Ireland’s technology sector has an employment problem, but not one you might imagine.
Since 2008, when the economic downturn struck and the government spent billions bailing out its banking industry, Ireland has been surprisingly successful in bringing the biggest and best names in the technology sector to the country.
Since that bailout Ireland has attracted companies such as Twitter, Dropbox, HubSpot, and Zynga to join others, such as Facebook, Google, Microsoft, Oracle, Symantec, and Intel, which had already established offices on the island.
And when we say successful, we mean successful; these are no provincial offices but, in most cases, major international headquarters. Companies such as Facebook, Google, and Oracle operate their Europe and Middle East, and Africa offices from the country.

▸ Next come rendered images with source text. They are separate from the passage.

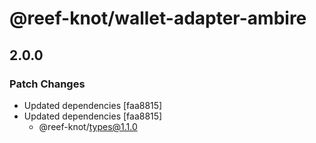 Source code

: # @reef-knot/wallet-adapter-ambire

## 2.0.0

### Patch Changes

- Updated dependencies [faa8815]
- Updated dependencies [faa8815]
  - @reef-knot/types@1.1.0
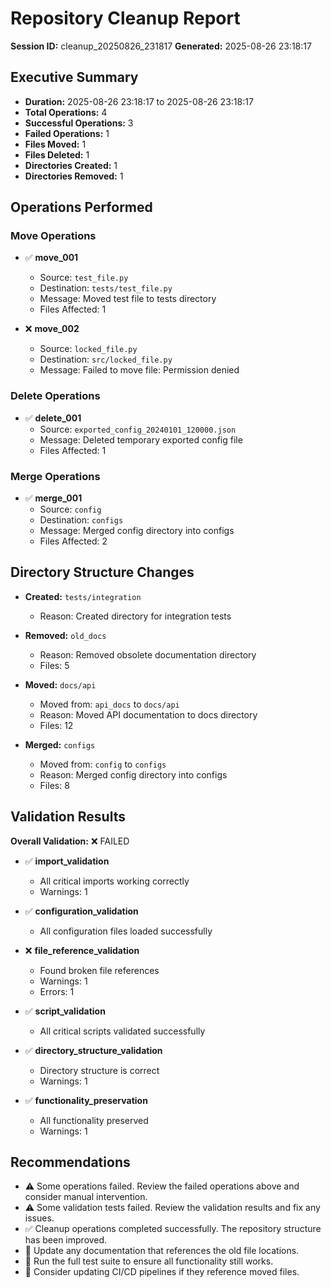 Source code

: # Repository Cleanup Report

**Session ID:** cleanup_20250826_231817
**Generated:** 2025-08-26 23:18:17

## Executive Summary

- **Duration:** 2025-08-26 23:18:17 to 2025-08-26 23:18:17
- **Total Operations:** 4
- **Successful Operations:** 3
- **Failed Operations:** 1
- **Files Moved:** 1
- **Files Deleted:** 1
- **Directories Created:** 1
- **Directories Removed:** 1

## Operations Performed

### Move Operations

- ✅ **move_001**
  - Source: `test_file.py`
  - Destination: `tests/test_file.py`
  - Message: Moved test file to tests directory
  - Files Affected: 1

- ❌ **move_002**
  - Source: `locked_file.py`
  - Destination: `src/locked_file.py`
  - Message: Failed to move file: Permission denied

### Delete Operations

- ✅ **delete_001**
  - Source: `exported_config_20240101_120000.json`
  - Message: Deleted temporary exported config file
  - Files Affected: 1

### Merge Operations

- ✅ **merge_001**
  - Source: `config`
  - Destination: `configs`
  - Message: Merged config directory into configs
  - Files Affected: 2

## Directory Structure Changes

- **Created:** `tests/integration`
  - Reason: Created directory for integration tests

- **Removed:** `old_docs`
  - Reason: Removed obsolete documentation directory
  - Files: 5

- **Moved:** `docs/api`
  - Moved from: `api_docs` to `docs/api`
  - Reason: Moved API documentation to docs directory
  - Files: 12

- **Merged:** `configs`
  - Moved from: `config` to `configs`
  - Reason: Merged config directory into configs
  - Files: 8

## Validation Results

**Overall Validation:** ❌ FAILED

- ✅ **import_validation**
  - All critical imports working correctly
  - Warnings: 1

- ✅ **configuration_validation**
  - All configuration files loaded successfully

- ❌ **file_reference_validation**
  - Found broken file references
  - Warnings: 1
  - Errors: 1

- ✅ **script_validation**
  - All critical scripts validated successfully

- ✅ **directory_structure_validation**
  - Directory structure is correct
  - Warnings: 1

- ✅ **functionality_preservation**
  - All functionality preserved
  - Warnings: 1

## Recommendations

- ⚠️ Some operations failed. Review the failed operations above and consider manual intervention.
- ⚠️ Some validation tests failed. Review the validation results and fix any issues.
- ✅ Cleanup operations completed successfully. The repository structure has been improved.
- 📝 Update any documentation that references the old file locations.
- 🧪 Run the full test suite to ensure all functionality still works.
- 🔄 Consider updating CI/CD pipelines if they reference moved files.
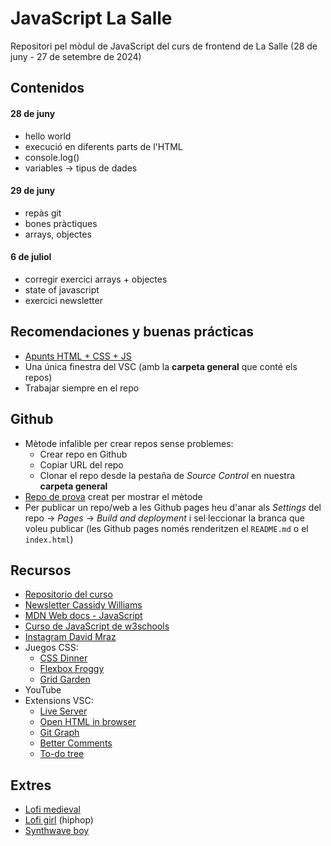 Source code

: # JavaScript La Salle

Repositori pel mòdul de JavaScript del curs de frontend de La Salle (28 de juny - 27 de setembre de 2024)

## Contenidos

#### 28 de juny

- hello world
- execució en diferents parts de l'HTML
- console.log()
- variables -> tipus de dades

#### 29 de juny

- repàs git
- bones pràctiques
- arrays, objectes

#### 6 de juliol

- corregir exercici arrays + objectes
- state of javascript
- exercici newsletter

## Recomendaciones y buenas prácticas

- [Apunts HTML + CSS + JS](http://stratocastero.github.io/javascript_lasalle/apunts.html)
- Una única finestra del VSC (amb la **carpeta general** que conté els repos)
- Trabajar siempre en el repo

## Github

- Mètode infalible per crear repos sense problemes:
  - Crear repo en Github
  - Copiar URL del repo
  - Clonar el repo desde la pestaña de _Source Control_ en nuestra **carpeta general**
- [Repo de prova](https://github.com/StratocasterO/prueba_salle) creat per mostrar el mètode
- Per publicar un repo/web a les Github pages heu d'anar als _Settings_ del repo -> _Pages_ -> _Build and deployment_ i sel·leccionar la branca que voleu publicar (les Github pages només renderitzen el `README.md` o el `index.html`)

## Recursos

- [Repositorio del curso](https://github.com/StratocasterO/javascript_lasalle)
- [Newsletter Cassidy Williams](https://cassidoo.co/newsletter/)
- [MDN Web docs - JavaScript](https://developer.mozilla.org/en-US/docs/Web/JavaScript)
- [Curso de JavaScript de w3schools](https://www.w3schools.com/js/)
- [Instagram David Mraz](https://www.instagram.com/davidm_ai/)
- Juegos CSS:
  - [CSS Dinner](https://flukeout.github.io/)
  - [Flexbox Froggy](https://flexboxfroggy.com/#es)
  - [Grid Garden](https://cssgridgarden.com/)
- YouTube
- Extensions VSC:
  - [Live Server](https://marketplace.visualstudio.com/items?itemName=ritwickdey.LiveServer)
  - [Open HTML in browser](https://marketplace.visualstudio.com/items?itemName=peakchen90.open-html-in-browser)
  - [Git Graph](https://marketplace.visualstudio.com/items?itemName=mhutchie.git-graph)
  - [Better Comments](https://marketplace.visualstudio.com/items?itemName=aaron-bond.better-comments)
  - [To-do tree](https://marketplace.visualstudio.com/items?itemName=Gruntfuggly.todo-tree)

## Extres

- [Lofi medieval](https://www.youtube.com/watch?v=_uMuuHk_KkQ&ab_channel=LofiGirl)
- [Lofi girl](https://www.youtube.com/watch?v=jfKfPfyJRdk) (hiphop)
- [Synthwave boy](https://www.youtube.com/watch?v=4xDzrJKXOOY)
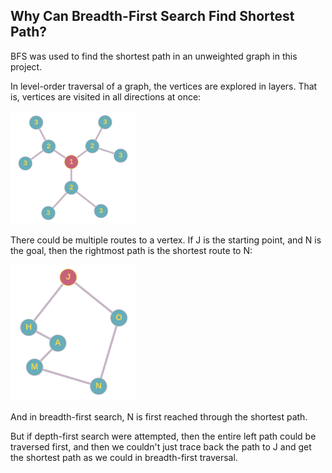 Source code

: ## Why Can Breadth-First Search Find Shortest Path?

BFS was used to find the shortest path in an unweighted graph in this project.

In level-order traversal of a graph, the vertices are explored in layers. That is, vertices are visited in all directions at once:

<img src="images/simple.png" alt="isolated" width="200"/>


There could be multiple routes to a vertex. If J is the starting point, and N is the goal, then the rightmost path is the shortest route to N:

<img src="images/simple_2.png" alt="isolated" width="200"/>

And in breadth-first search, N is first reached through the shortest path.

But if depth-first search were attempted, then the entire left path could be traversed first, and then we couldn't just trace back the path to J and get the shortest path as we could in breadth-first traversal.
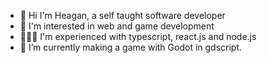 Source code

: - 👋 Hi I'm Heagan, a self taught software developer
- 🔭 I'm interested in web and game development
- 👨🏾‍💻 I'm experienced with typescript, react.js and node.js
- 🌱 I’m currently making a game with Godot in gdscript.

<!--
**heaganhenry/heaganhenry** is a ✨ _special_ ✨ repository because its `README.md` (this file) appears on your GitHub profile.

Here are some ideas to get you started:

- 🔭 I’m currently working on ...
- 🌱 I’m currently learning ...
- 👯 I’m looking to collaborate on ...
- 🤔 I’m looking for help with ...
- 💬 Ask me about ...
- 📫 How to reach me: ...
- 😄 Pronouns: ...
- ⚡ Fun fact: ...
-->
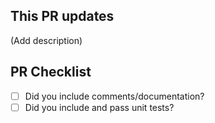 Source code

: ## This PR updates

(Add description)

## PR Checklist
- [ ] Did you include comments/documentation?
- [ ] Did you include and pass unit tests?
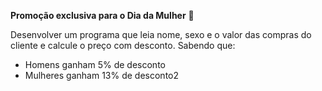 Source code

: **Promoção exclusiva para o Dia da Mulher** 👩

Desenvolver um programa que leia nome, sexo e o valor das compras do cliente e calcule o preço com desconto. Sabendo
que:

- Homens ganham 5% de desconto
- Mulheres ganham 13% de desconto2





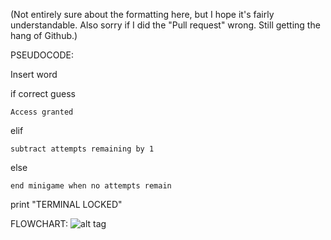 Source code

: (Not entirely sure about the formatting here, but I hope it's fairly understandable. Also sorry if I did the "Pull request" wrong. Still getting the hang of Github.)

PSEUDOCODE:

Insert word

if correct guess

    Access granted
   
elif

    subtract attempts remaining by 1
   
else

    end minigame when no attempts remain
   
print "TERMINAL LOCKED"




FLOWCHART: ![alt tag](https://i.imgur.com/v1GjlIc.png)





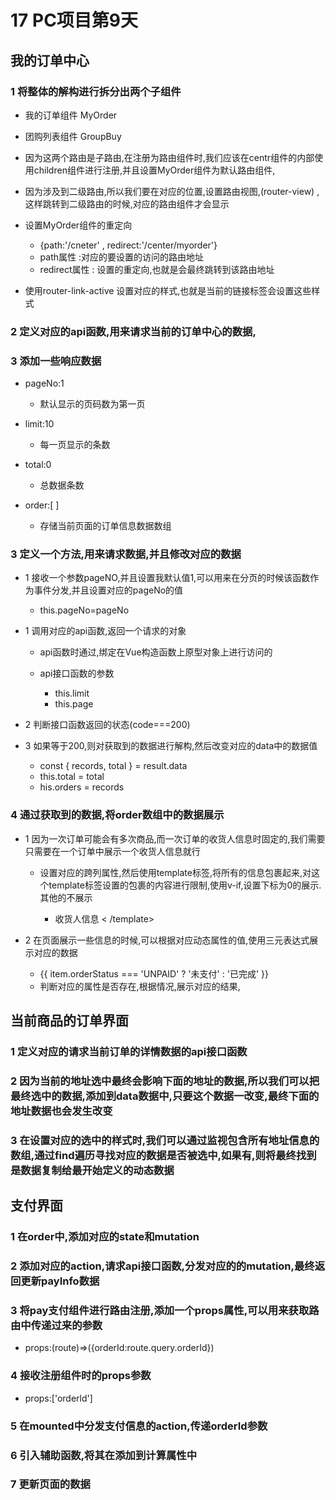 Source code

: # 17 PC项目第9天

## 我的订单中心

### 1 将整体的解构进行拆分出两个子组件

- 我的订单组件 MyOrder
- 团购列表组件 GroupBuy
- 因为这两个路由是子路由,在注册为路由组件时,我们应该在centr组件的内部使用children组件进行注册,并且设置MyOrder组件为默认路由组件,
- 因为涉及到二级路由,所以我们要在对应的位置,设置路由视图,(router-view) ,这样跳转到二级路由的时候,对应的路由组件才会显示
- 设置MyOrder组件的重定向

	- {path:'/cneter' , redirect:'/center/myorder'}
	- path属性 :对应的要设置的访问的路由地址
	- redirect属性 : 设置的重定向,也就是会最终跳转到该路由地址

- 使用router-link-active 设置对应的样式,也就是当前的链接标签会设置这些样式

### 2 定义对应的api函数,用来请求当前的订单中心的数据,

### 3 添加一些响应数据

- pageNo:1

	- 默认显示的页码数为第一页

- limit:10 

	- 每一页显示的条数

- total:0 

	- 总数据条数

- order:[ ]

	- 存储当前页面的订单信息数据数组

### 3 定义一个方法,用来请求数据,并且修改对应的数据

- 1 接收一个参数pageNO,并且设置我默认值1,可以用来在分页的时候该函数作为事件分发,并且设置对应的pageNo的值

	- this.pageNo=pageNo

- 1 调用对应的api函数,返回一个请求的对象

	- api函数时通过,绑定在Vue构造函数上原型对象上进行访问的
	- api接口函数的参数

		- this.limit 
		- this.page

- 2 判断接口函数返回的状态(code===200)
- 3 如果等于200,则对获取到的数据进行解构,然后改变对应的data中的数据值

	- const { records, total } = result.data
	- this.total = total
	- his.orders = records

### 4 通过获取到的数据,将order数组中的数据展示

- 1 因为一次订单可能会有多次商品,而一次订单的收货人信息时固定的,我们需要只需要在一个订单中展示一个收货人信息就行

	- 设置对应的跨列属性,然后使用template标签,将所有的信息包裹起来,对这个template标签设置的包裹的内容进行限制,使用v-if,设置下标为0的展示.其他的不展示

		- <templata v-if='index===0'>收货人信息 < /template>

- 2 在页面展示一些信息的时候,可以根据对应动态属性的值,使用三元表达式展示对应的数据

	- {{ item.orderStatus === 'UNPAID' ? '未支付' : '已完成' }}
	- 判断对应的属性是否存在,根据情况,展示对应的结果,

## 当前商品的订单界面

### 1 定义对应的请求当前订单的详情数据的api接口函数

### 2 因为当前的地址选中最终会影响下面的地址的数据,所以我们可以把最终选中的数据,添加到data数据中,只要这个数据一改变,最终下面的地址数据也会发生改变

### 3 在设置对应的选中的样式时,我们可以通过监视包含所有地址信息的数组,通过find遍历寻找对应的数据是否被选中,如果有,则将最终找到是数据复制给最开始定义的动态数据

## 支付界面

### 1 在order中,添加对应的state和mutation

### 2 添加对应的action,请求api接口函数,分发对应的的mutation,最终返回更新payInfo数据

### 3 将pay支付组件进行路由注册,添加一个props属性,可以用来获取路由中传递过来的参数

- props:(route)=>({orderId:route.query.orderId})

### 4 接收注册组件时的props参数

- props:['orderld']

### 5 在mounted中分发支付信息的action,传递orderId参数

### 6 引入辅助函数,将其在添加到计算属性中

### 7 更新页面的数据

And because of this the technology sector in Ireland employs over 74,000 people directly, and 200,000 indirectly.
But this isn’t enough; as the economy recovers the technology sector in the country needs at least 4,500 more employees to keep pace with the industry’s expected growth.
That’s why, this week, Facebook, Google, Microsoft, Oracle, Symantec, Twitter and Intel launched their largest joint employment campaign, Make IT in Ireland (@makeitinireland | Facebook | Google+), designed to attract marketers, developers and others to Ireland.
The aim of the campaign is to give potential employees a simple way to apply for positions in each of the seven companies and provide information about moving to, living in, and working in Ireland.
Zartis’ CEO, John Dennehy, says, “Dublin has become one of the world’s leading tech hubs. There are fantastic career opportunities for people with IT, business and multilingual skills and it’s one of the best cities in the world to live in.”
“Skills in strongest demand include software developers, online marketing experts, business analysts and multilingual staff in sales, support and customer service.”
Dennehy added that the 4,500 jobs currently available in the industry don’t take account of the number of potential jobs that could be filled if there was a wider base of employees to choose from.